In Table 5, samples with forest areas over 90 ha seemed to affect surrounding landscapes most among the three groups. The main pattern of the impact range based on forest area was calculated from the average values of the six selected metircs values for each forest area group, i.e., 580 m for the 30 to 60 ha forest area group, 420 m for the 60 to 90 ha group and 1670 m for the over 90 ha group (Table 5). Three metrics, NP, PD and TE, were most representative of the main pattern. For example, in the case of NP, while sites with 30 to 60 ha of forest area showed an impact range of 1000 m, sites of over 90 ha had a 2000 m impact range. Sites of 60 to 90 ha had the smallest impact range of 500 m, and this phenomenon was similar to the main pattern shown in Table 5. The fundamental attributes characterizing golf courses were summarized as the number of patches derived from NP and PD and the edge length from TE according to the major elements of the representative landscape metrics (Table 5) [32]. In industrial complex analysis, the larger forest area group showed a greater impact, with average values of 620 m for forest areas of 0 to 30 ha and 1170 m for those over 30 ha (Table 5). Three metrics, NP, PD and CONNECT, had a dominant role in determining the main pattern of the impact range (Table 5). CONNECT varied from the values found for golf course analysis, as described above. These three metrics were derived primarily from the number of patches (NP, PD) and the joining conditions of a certain patch type (CONNECT) (Table 5) [32]. In conclusion, this result revealed that while the “edge length” of TE represented the unique characteristic of golf courses, the “joining conditions of patches” of CONNECT was considered as an useful delegate element for industrial complexes (Table 5).

Comparing golf courses with industrial complexes, there was a difference in the most representative landscape metrics of the main patterns shaded in Table 5. While NP and PD were selected for both types, TE was only applicable to golf courses and CONNECT was only applicable to industrial complexes. Because NP and PD were considered the most representative metrics for both development types; however, they were not useful for effectively differentiating between the two development types in terms of landscape change after development. Instead, TE, which originated from the edge length, and CONNECT, which is determined based on configuration by patch type, were considered valuable metrics for distinguishing golf courses from industrial complexes in terms of fragmentation impact.

According to the results from TE (Table 5), golf courses disturbed the forest areas surrounding developments more than industrial complexes. From this, it can be deduced that golf courses triggered additional development, which inevitably affected the edge region. The CONNECT of industrial complexes indicated that this type of development interrupted the aggregation of congeneric patches and/or divided the patches. This implied that industrial complexes might cause more serious changes in adjacent areas on a patch scale, such as damage due to secondary development, than golf course development. Additionally, golf courses with the minimum forest area showed a greater impact range than the medium-sized group, which was an unexpected result in this research (Table 5). In contrast, the impact ranges of industrial complexes increased with the size of forest areas within project sites. Based upon the results explained above, we compared the application of our approach with the actual development of two industrial complexes in Figure 3 ((a) 0 to 30 ha; (b) over 30 ha).
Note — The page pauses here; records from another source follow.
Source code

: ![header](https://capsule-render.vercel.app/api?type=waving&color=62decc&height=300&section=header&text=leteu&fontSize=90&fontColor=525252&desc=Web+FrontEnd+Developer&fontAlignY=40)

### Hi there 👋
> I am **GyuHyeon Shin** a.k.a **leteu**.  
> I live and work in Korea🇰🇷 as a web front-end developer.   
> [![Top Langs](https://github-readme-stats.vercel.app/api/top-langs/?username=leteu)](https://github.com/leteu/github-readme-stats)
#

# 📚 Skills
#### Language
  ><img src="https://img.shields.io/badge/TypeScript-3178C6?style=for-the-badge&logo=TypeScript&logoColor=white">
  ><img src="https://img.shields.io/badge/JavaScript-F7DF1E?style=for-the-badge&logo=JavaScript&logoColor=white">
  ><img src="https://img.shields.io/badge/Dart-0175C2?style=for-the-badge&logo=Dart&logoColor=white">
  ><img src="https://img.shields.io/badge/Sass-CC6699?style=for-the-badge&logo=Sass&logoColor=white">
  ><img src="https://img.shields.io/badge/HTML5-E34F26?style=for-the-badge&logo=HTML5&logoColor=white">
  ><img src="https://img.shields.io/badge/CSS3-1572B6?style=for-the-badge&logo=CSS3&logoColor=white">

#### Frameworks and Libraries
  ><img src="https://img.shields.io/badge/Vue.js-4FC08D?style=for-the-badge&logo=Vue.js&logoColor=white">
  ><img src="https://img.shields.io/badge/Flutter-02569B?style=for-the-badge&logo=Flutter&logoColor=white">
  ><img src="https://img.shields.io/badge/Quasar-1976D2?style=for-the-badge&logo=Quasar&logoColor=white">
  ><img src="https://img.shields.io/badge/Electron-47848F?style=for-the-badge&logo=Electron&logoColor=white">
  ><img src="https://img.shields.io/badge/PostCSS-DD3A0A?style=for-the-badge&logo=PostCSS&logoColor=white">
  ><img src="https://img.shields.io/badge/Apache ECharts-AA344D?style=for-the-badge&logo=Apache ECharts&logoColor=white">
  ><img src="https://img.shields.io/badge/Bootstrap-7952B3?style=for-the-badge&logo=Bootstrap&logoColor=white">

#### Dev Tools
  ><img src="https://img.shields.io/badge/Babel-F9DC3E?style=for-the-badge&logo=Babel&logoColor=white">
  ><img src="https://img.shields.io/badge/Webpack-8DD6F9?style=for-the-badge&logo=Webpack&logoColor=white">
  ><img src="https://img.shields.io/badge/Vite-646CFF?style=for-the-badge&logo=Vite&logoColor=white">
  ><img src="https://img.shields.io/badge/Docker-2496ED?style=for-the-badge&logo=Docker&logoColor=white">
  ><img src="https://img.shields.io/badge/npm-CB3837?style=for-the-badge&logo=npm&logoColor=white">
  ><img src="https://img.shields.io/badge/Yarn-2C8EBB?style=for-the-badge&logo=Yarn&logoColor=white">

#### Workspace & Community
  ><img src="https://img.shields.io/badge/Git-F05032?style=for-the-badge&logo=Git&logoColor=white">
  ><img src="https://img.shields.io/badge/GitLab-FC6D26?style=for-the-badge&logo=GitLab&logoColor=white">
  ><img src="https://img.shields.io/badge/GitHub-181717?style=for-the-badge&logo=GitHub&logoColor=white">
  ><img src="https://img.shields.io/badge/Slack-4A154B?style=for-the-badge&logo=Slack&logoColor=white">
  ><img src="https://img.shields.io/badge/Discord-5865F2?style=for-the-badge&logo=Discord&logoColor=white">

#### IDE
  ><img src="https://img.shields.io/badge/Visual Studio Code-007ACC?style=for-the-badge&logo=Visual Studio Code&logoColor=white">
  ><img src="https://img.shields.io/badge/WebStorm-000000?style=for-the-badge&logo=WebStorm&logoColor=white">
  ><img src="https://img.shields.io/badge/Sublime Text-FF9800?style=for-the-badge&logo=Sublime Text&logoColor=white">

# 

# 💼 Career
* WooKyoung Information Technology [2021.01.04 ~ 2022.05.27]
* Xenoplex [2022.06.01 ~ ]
While relatively narrower impact ranges with an average of 550 m were discovered in the case of the smaller project (Figure 3a), in the larger project (Figure 3b), wider ranges with an average of 814 m were identified. These results were mostly consistent with the major findings in this research (Table 5); however, there was an issue concerning the interpretation of the impact range of individual developments. As the impact range values were closely related to the proportion of forest and developed areas around the project sites and their configuration, a comprehensive understanding of the historical background of landscape changes in a target area is needed to estimate such ranges properly. To examine the relationship between the results from our impact range analyses and ecological factors, stem volume growth data from the national vegetation survey of the Korea Forest Service were analyzed. The tree species growth per hectare was computed using datasets from two different selected time periods, 2008 and 2013, and the results in relation to the two project types are presented in Figure 4.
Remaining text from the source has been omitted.